Dans les deux cas, l’objectif est de rendre visible ce qui ne l’est pas et de permettre un meilleur contrôle démocratique des mandataires.

Cette indispensable dynamique de transparence a un impact sur la communication politique du Président actuel mais sa stratégie mène, d’après moi, à deux paradoxes.

Une très forte présence sur les réseaux sociaux

En 2014, à sa nomination en tant que ministre, Emmanuel Macron était très peu présent sur internet avec une très faible activité sur les réseaux sociaux et une absence de compte Twitter.

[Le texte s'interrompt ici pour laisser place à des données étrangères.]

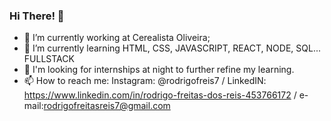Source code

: ### Hi There! 👋

- 🔭 I’m currently working at Cerealista Oliveira;
- 🌱 I’m currently learning HTML, CSS, JAVASCRIPT, REACT, NODE, SQL... FULLSTACK
- 🤔 I'm looking for internships at night to further refine my learning.
- 📫 How to reach me: Instagram: @rodrigofreis7 / LinkedIN: https://www.linkedin.com/in/rodrigo-freitas-dos-reis-453766172 / e-mail:rodrigofreitasreis7@gmail.com

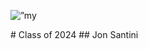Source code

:<p align=”center”>
<img width=”200" height=”200" src=”https://raw.githubusercontent.com/jonsantini/uncwdatascience/main/md-banner.png" alt=”my banner”>
</p>
# Class of 2024
## Jon Santini


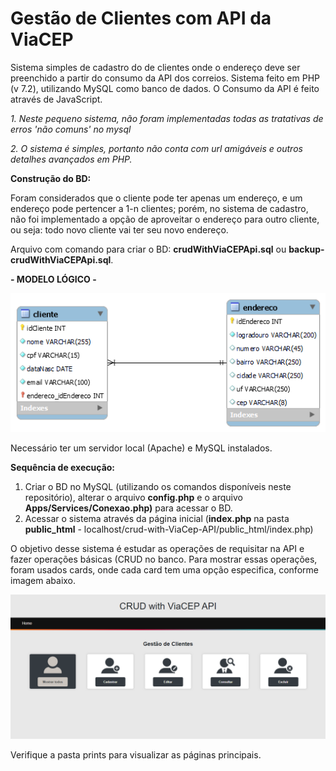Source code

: # Gestão de Clientes com API da ViaCEP

Sistema simples de cadastro do de clientes onde o endereço deve ser preenchido a partir do consumo da API dos correios.
Sistema feito em PHP (v 7.2), utilizando MySQL como banco de dados.
O Consumo da API é feito através de JavaScript.

*1. Neste pequeno sistema, não foram implementadas todas as tratativas de erros 'não comuns' no mysql*

*2. O sistema é simples, portanto não conta com url amigáveis e outros detalhes avançados em PHP.*

**Construção do BD:**

Foram considerados que o cliente pode ter apenas um endereço, e um endereço pode pertencer a 1-n clientes; porém, no sistema de cadastro, não foi implementado a opção de aproveitar o endereço para outro cliente, ou seja: todo novo cliente vai ter seu novo endereço.

Arquivo com comando para criar o BD: **crudWithViaCEPApi.sql** ou **backup-crudWithViaCEPApi.sql**.


**- MODELO LÓGICO -**

![](/modelo%20lógico.png)

Necessário ter um servidor local (Apache) e MySQL instalados.

**Sequência de execução:**
1. Criar o BD no MySQL (utilizando os comandos disponíveis neste repositório), alterar o arquivo **config.php** e o arquivo **Apps/Services/Conexao.php)** para acessar o BD.
2. Acessar o sistema através da página inicial (**index.php** na pasta **public_html** - localhost/crud-with-ViaCep-API/public_html/index.php)

O objetivo desse sistema é estudar as operações de requisitar na API e fazer operações básicas (CRUD no banco. 
Para mostrar essas operações, foram usados cards, onde cada card tem uma opção especifica, conforme imagem abaixo.

![](/prints/crud%20with%20viacep%20api%20-%20home.png)

Verifique a pasta prints para visualizar as páginas principais.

A ce moment-là, il y a un profond sens de la discrétion. Peu de jours après sa nomination sera d’ailleurs créée, en catastrophe, une page Facebook à son nom.

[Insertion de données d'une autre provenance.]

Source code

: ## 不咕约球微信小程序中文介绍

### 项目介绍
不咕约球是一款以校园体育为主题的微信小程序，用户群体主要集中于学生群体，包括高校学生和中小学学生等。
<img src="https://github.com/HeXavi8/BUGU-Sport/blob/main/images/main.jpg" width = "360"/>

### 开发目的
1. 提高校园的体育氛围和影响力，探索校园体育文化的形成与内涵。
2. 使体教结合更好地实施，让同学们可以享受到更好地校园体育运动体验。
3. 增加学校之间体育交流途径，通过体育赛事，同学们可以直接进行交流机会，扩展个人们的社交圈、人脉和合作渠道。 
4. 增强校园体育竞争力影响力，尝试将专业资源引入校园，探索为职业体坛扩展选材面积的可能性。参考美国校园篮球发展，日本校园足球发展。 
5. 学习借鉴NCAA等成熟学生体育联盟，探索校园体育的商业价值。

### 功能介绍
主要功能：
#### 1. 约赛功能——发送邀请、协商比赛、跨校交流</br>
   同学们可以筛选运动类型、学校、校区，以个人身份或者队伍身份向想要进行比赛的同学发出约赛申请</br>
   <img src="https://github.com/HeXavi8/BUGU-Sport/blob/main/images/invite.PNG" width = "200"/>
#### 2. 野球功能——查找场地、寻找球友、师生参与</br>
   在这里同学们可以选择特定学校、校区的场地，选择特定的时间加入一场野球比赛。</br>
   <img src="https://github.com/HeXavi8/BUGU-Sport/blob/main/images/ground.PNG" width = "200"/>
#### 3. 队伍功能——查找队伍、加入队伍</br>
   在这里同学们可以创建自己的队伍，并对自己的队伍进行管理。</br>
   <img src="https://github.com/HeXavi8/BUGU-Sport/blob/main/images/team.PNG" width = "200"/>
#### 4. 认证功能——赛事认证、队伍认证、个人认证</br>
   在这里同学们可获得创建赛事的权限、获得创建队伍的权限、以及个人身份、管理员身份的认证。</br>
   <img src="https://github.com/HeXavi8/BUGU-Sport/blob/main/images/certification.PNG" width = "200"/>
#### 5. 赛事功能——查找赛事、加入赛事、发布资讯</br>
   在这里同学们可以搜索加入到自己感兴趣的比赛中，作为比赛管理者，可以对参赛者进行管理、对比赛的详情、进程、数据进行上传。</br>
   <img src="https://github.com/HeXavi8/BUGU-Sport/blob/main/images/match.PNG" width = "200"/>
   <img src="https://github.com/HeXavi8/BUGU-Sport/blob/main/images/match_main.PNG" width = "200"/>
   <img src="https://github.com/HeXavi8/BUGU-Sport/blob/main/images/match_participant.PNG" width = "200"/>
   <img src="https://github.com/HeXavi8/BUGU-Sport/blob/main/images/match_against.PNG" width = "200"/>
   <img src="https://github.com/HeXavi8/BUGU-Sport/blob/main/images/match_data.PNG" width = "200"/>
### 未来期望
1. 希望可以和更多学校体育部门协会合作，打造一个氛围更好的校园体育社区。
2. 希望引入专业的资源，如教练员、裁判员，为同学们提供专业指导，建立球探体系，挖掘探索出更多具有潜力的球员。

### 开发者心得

Aujourd’hui, le Président français est très présent sur les réseaux sociaux. Avec un accent particulier pour les diffusions en Live. Pour chaque événement ou déplacement, sa page Facebook et son compte Twitter proposent un streaming live. Cette forte présence, cette volonté de « tout montrer » nécessite des équipes et un personnel spécialisé : le président ne sort pas sans son photographe personnel et son community manager (chargé de filmer les vidéos en Live).

Comme l’indique d’ailleurs très justement Fabrice Lamirault dans son excellent article sur la stratégie digitale de l’Elysée, le gouvernement et le Président pourraient même aller plus loin en créant une chaîne Youtube à vocation pédagogique.

La presse tenue à l’écart

Mais dans cette volonté de communiquer directement avec les citoyens, il y a un absent : la presse. En effet, la presse n’a plus accès au Président. Dans de nombreux déplacements, elle est cantonnée à attendre dehors, à lutter pour avoir des images ou à réutiliser les images fournies par l’Elysée. Et quand ils reçoivent l’accréditation nécessaire pour accompagner, les journalistes sont très soigneusement sélectionnés et ont un accès réduit au Président.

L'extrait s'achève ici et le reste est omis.